Le rêve olympique brisé d'une gymnaste de Trinité-et-Tobago

Screenshot of a YouTube video of Trinidadian gymnast, Thema Williams, practising at her coach John Geddert's gym in the United States.

Capture d'écran d'une vidéo YouTube montrant la gymnaste trinidadienne Thema Williams s'entraînant avec son coach John Geddert aux Etats-Unis.

La controverse entourant la représentante de Trinité-et-Tobago aux épreuves de gymnastique des prochains Jeux olympiques au Brésil aura comporté plus de retournements qu’un enchaînement de gym.

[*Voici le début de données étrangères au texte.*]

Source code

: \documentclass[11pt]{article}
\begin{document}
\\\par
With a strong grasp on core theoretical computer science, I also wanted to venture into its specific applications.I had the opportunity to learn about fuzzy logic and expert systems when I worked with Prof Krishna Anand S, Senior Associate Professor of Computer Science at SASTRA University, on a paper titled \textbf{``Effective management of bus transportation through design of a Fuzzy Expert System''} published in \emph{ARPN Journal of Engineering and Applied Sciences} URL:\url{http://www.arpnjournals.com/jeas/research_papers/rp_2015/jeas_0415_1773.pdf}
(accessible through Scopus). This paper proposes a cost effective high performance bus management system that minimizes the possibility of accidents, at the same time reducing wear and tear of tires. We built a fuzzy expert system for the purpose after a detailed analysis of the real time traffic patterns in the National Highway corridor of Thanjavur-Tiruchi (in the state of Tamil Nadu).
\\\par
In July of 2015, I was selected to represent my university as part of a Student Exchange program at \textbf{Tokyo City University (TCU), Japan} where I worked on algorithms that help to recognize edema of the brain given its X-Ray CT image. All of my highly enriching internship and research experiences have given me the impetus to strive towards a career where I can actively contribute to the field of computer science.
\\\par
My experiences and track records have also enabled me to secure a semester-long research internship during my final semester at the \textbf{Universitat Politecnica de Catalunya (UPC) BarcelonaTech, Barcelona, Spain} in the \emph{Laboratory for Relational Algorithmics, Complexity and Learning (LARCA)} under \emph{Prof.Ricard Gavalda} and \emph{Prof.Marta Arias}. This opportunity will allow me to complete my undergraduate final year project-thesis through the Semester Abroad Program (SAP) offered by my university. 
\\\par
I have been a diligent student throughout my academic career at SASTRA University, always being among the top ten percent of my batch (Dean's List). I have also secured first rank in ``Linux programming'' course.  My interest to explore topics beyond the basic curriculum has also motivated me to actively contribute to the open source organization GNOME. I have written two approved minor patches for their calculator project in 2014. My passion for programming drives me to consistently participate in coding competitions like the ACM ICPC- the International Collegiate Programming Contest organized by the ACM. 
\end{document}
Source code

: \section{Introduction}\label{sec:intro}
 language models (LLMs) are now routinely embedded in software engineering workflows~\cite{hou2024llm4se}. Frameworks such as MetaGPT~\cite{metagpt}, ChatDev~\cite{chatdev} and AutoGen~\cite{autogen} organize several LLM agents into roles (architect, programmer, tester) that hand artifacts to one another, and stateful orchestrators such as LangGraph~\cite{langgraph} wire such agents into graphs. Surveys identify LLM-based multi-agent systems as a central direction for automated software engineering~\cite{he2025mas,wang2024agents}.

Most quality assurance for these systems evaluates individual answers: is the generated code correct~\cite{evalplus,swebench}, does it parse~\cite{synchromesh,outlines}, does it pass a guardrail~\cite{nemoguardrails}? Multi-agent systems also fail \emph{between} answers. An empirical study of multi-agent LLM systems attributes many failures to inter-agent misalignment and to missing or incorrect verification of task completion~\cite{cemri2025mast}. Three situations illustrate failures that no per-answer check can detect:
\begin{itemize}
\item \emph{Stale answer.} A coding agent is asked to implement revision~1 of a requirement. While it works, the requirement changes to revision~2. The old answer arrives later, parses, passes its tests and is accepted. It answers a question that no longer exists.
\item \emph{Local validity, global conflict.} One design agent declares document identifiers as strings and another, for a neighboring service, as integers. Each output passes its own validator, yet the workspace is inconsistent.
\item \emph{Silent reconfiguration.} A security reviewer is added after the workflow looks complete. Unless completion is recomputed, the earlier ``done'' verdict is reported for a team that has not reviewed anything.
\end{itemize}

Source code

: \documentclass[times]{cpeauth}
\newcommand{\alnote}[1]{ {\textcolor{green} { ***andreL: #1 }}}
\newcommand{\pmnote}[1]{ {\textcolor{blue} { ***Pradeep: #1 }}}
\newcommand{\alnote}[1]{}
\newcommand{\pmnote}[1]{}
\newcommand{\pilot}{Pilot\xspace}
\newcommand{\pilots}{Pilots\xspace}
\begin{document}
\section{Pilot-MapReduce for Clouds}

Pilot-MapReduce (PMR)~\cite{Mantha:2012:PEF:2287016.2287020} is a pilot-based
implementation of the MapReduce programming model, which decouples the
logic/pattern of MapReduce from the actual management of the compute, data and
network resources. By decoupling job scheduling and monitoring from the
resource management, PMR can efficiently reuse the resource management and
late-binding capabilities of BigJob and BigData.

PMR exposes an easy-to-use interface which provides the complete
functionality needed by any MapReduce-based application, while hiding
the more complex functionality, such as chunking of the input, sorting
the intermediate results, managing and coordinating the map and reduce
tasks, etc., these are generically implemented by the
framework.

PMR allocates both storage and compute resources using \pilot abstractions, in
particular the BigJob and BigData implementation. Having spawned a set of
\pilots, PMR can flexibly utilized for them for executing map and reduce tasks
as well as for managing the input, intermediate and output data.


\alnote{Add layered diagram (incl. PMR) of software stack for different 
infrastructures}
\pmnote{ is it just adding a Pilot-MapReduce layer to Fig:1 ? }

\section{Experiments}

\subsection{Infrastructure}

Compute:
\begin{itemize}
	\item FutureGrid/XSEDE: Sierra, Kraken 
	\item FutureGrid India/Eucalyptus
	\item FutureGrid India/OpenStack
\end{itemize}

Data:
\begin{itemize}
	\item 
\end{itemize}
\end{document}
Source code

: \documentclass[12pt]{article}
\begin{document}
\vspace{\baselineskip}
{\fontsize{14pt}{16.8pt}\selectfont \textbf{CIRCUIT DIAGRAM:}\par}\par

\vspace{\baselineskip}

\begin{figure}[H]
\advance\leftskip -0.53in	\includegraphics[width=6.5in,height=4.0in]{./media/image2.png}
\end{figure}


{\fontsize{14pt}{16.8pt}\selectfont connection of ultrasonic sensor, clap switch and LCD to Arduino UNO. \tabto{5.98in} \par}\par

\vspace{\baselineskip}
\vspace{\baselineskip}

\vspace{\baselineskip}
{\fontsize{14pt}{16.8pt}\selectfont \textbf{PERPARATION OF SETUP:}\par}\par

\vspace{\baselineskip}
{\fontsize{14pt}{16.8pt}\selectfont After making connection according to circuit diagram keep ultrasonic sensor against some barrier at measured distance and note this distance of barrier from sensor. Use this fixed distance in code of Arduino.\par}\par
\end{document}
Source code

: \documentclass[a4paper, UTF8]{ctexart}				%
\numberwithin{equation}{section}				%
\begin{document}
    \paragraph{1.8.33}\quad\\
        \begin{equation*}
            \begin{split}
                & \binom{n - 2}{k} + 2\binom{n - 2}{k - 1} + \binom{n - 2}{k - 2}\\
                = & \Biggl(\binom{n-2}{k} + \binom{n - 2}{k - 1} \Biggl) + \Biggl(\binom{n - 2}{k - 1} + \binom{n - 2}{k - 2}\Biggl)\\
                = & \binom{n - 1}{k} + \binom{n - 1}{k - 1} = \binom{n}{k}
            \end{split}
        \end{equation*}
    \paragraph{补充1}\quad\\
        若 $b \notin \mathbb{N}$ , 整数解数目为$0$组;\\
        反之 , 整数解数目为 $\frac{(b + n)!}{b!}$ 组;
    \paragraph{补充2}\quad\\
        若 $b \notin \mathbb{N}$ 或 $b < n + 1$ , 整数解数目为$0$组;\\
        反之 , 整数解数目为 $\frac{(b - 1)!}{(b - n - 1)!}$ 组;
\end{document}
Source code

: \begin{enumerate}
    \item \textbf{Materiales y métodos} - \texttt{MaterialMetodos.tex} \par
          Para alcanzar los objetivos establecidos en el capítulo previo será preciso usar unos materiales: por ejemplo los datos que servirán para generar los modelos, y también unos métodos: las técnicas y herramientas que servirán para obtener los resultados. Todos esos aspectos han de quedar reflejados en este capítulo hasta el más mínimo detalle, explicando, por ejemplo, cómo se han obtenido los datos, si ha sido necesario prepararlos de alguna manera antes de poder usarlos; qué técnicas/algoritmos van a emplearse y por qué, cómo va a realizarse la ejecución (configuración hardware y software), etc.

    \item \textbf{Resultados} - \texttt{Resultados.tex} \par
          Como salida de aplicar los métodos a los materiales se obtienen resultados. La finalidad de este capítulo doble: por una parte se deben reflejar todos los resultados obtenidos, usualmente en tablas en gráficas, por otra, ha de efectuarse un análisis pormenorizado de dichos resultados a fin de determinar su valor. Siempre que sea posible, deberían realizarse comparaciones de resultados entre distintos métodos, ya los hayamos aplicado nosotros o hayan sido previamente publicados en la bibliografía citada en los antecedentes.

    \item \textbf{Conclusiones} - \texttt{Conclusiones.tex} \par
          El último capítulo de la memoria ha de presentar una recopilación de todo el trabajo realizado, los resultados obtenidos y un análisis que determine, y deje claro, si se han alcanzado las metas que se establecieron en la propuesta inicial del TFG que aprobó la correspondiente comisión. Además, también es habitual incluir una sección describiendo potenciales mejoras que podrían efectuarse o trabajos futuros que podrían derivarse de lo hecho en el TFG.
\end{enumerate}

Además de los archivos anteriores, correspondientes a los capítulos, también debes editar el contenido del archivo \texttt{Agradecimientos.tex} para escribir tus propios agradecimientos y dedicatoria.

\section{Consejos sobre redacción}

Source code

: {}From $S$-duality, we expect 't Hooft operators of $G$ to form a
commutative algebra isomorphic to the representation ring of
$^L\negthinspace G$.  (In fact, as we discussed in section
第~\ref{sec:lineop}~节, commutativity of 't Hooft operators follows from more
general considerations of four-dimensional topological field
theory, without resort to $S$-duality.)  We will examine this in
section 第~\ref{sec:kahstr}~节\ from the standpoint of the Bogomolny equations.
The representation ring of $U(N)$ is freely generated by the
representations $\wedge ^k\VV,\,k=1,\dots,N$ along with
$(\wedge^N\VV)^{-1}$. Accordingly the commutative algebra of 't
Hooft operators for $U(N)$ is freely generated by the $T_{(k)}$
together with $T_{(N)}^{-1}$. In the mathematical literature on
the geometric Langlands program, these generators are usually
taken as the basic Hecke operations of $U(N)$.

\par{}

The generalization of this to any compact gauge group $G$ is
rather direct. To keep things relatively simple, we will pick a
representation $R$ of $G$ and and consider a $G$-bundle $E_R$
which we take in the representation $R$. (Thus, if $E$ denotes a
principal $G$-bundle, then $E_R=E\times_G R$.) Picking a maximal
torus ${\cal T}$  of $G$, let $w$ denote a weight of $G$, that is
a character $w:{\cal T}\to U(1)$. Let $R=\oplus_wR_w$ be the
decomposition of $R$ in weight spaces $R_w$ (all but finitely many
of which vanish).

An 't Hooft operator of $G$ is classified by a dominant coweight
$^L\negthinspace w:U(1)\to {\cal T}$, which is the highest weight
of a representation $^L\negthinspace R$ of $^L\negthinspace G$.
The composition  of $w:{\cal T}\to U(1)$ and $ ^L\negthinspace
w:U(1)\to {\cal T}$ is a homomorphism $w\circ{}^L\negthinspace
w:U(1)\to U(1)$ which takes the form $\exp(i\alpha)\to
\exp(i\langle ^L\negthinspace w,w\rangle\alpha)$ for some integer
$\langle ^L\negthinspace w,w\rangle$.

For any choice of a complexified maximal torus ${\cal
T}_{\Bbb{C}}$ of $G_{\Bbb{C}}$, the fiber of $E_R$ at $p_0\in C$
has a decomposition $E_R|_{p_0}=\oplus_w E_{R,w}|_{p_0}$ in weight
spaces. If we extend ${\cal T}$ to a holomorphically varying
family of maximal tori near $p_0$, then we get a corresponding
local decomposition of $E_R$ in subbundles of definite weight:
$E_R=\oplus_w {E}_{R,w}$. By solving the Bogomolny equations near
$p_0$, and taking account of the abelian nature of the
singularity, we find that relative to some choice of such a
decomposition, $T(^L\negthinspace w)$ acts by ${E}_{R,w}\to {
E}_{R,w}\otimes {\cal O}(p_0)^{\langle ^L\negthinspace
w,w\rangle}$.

Petit récapitulatif : la gymnaste trinidadienne Thema Williams, initialement annoncée comme représentante de son pays pour les prochains JO lors du Test Event à Rio, a soudainement été remplacée par Marisa Dick, qui possède également la nationalité canadienne. Le comité de direction de la Fédération de gymnastique de Trinité-et-Tobago a évoqué cette décision comme étant dans le meilleur intérêt pour Williams, qui souffrait d’une blessure. Cette désignation semble en fait davantage liée à une photo d’elle seins nus, postée sur Instagram, qui lui a valu d'être convoquée devant une commission disciplinaire quelques semaines seulement avant ce revirement. Ironie du sort, une photo topless de sa rivale est apparue peu après sur Snapchat.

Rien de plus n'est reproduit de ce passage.